Moore, George Edward, 1873-1958 (philosopher)
- Existence: 1873 - 1958
George Edward Moore (1873-1958), philosopher, was born on 4 November 1873 in Upper Norwood, London, one of the seven children of Dr Daniel Moore and his second wife Henrietta Sturge. He was educated at Dulwich College, 1882-1892, and Trinity College, Cambridge (Classical Tripos, part I, 1894; Moral Sciences Tripos, part II, 1896). He then worked for a Trinity College Prize Fellowship, which he obtained in 1898 with a dissertation on Kant's Ethics. The six years of the fellowship enabled him to write articles and reviews, lecture on Kant at the London School of Philosophy and Social Ethics, and publish Principia ethica (1903). He also gave papers to Cambridge University societies, such as the Moral Sciences Club, and was an active member of the Cambridge Conversazione Society (the 'Apostles') from 1894. Moore had a small private income, and when his Fellowship ended in 1904 he was able to continue studying philosophy, living first with a friend, A.J. Ainsworth, in Edinburgh, and from 1908 with his sister Hettie in Richmond. He continued to write articles, published Ethics (1912), read papers to the Aristotelian Society, and lectured at Morley College.

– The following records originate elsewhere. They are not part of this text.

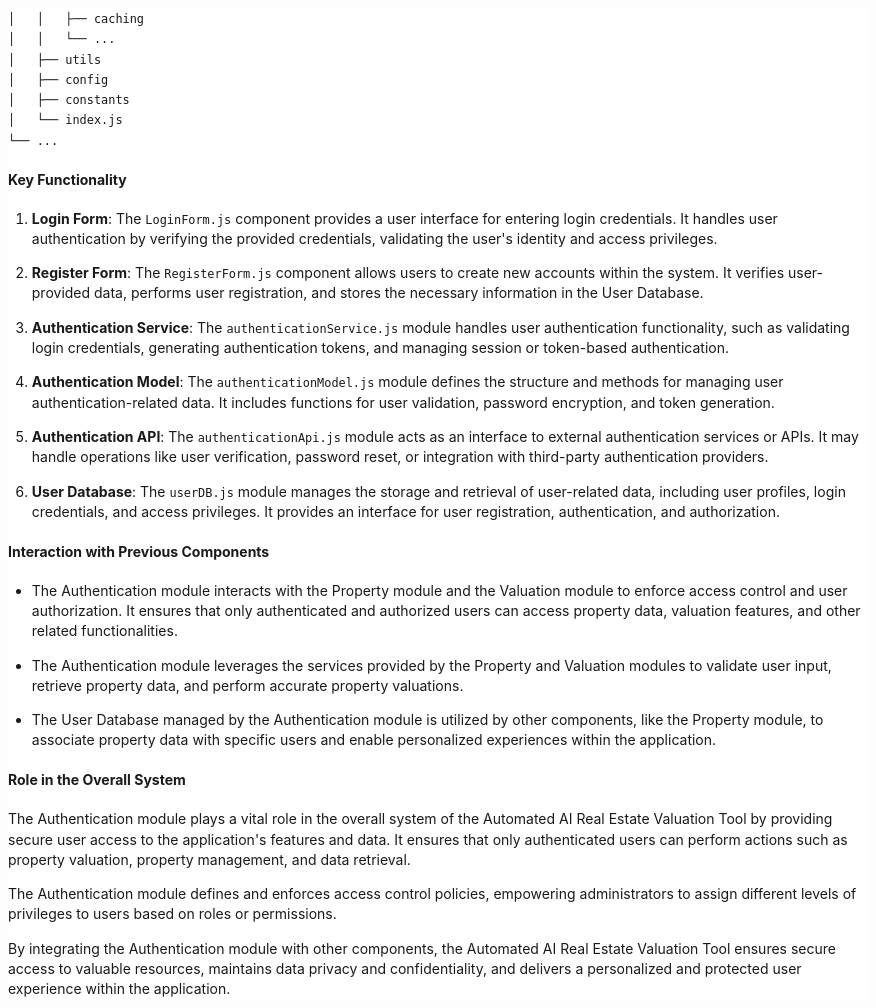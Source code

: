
 ```
│   │   ├── caching
│   │   └── ...
│   ├── utils
│   ├── config
│   ├── constants
│   └── index.js
└── ...
```

#### Key Functionality

1. **Login Form**: The `LoginForm.js` component provides a user interface for entering login credentials. It handles user authentication by verifying the provided credentials, validating the user's identity and access privileges.

2. **Register Form**: The `RegisterForm.js` component allows users to create new accounts within the system. It verifies user-provided data, performs user registration, and stores the necessary information in the User Database.

3. **Authentication Service**: The `authenticationService.js` module handles user authentication functionality, such as validating login credentials, generating authentication tokens, and managing session or token-based authentication.

4. **Authentication Model**: The `authenticationModel.js` module defines the structure and methods for managing user authentication-related data. It includes functions for user validation, password encryption, and token generation.

5. **Authentication API**: The `authenticationApi.js` module acts as an interface to external authentication services or APIs. It may handle operations like user verification, password reset, or integration with third-party authentication providers.

6. **User Database**: The `userDB.js` module manages the storage and retrieval of user-related data, including user profiles, login credentials, and access privileges. It provides an interface for user registration, authentication, and authorization.

#### Interaction with Previous Components

- The Authentication module interacts with the Property module and the Valuation module to enforce access control and user authorization. It ensures that only authenticated and authorized users can access property data, valuation features, and other related functionalities.

- The Authentication module leverages the services provided by the Property and Valuation modules to validate user input, retrieve property data, and perform accurate property valuations.

- The User Database managed by the Authentication module is utilized by other components, like the Property module, to associate property data with specific users and enable personalized experiences within the application.

#### Role in the Overall System

The Authentication module plays a vital role in the overall system of the Automated AI Real Estate Valuation Tool by providing secure user access to the application's features and data. It ensures that only authenticated users can perform actions such as property valuation, property management, and data retrieval.

The Authentication module defines and enforces access control policies, empowering administrators to assign different levels of privileges to users based on roles or permissions.

By integrating the Authentication module with other components, the Automated AI Real Estate Valuation Tool ensures secure access to valuable resources, maintains data privacy and confidentiality, and delivers a personalized and protected user experience within the application.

In 1911 he returned to Cambridge as University Lecturer in Moral Science, and in 1925 was appointed Professor of Mental Philosophy and Logic. He retired in 1939, and spent the years 1940-1944 in the U.S.A. as visiting Professor at several Universities. He published Philosophical studies (1922), Some main problems of philosophy (1953), and collaborated with P.A. Schilpp in the production of The philosophy of G.E. Moore (1942). Philosophical papers (1959), prepared by Moore, was published after his death. He was editor of the journal Mind from 1921 to 1947. He was awarded the Order of Merit in 1951, and died in Cambridge on 24 October 1958. He married Dorothy Ely on 27 December 1916 and had two sons, Nicholas (1918-1986) and Timothy (1922- ).
Found in 1 Collection or Record:
MS.Add.8330 contains Moore's personal and family papers, and his correspondence (sections 1-9), as well as books from his library (section 17).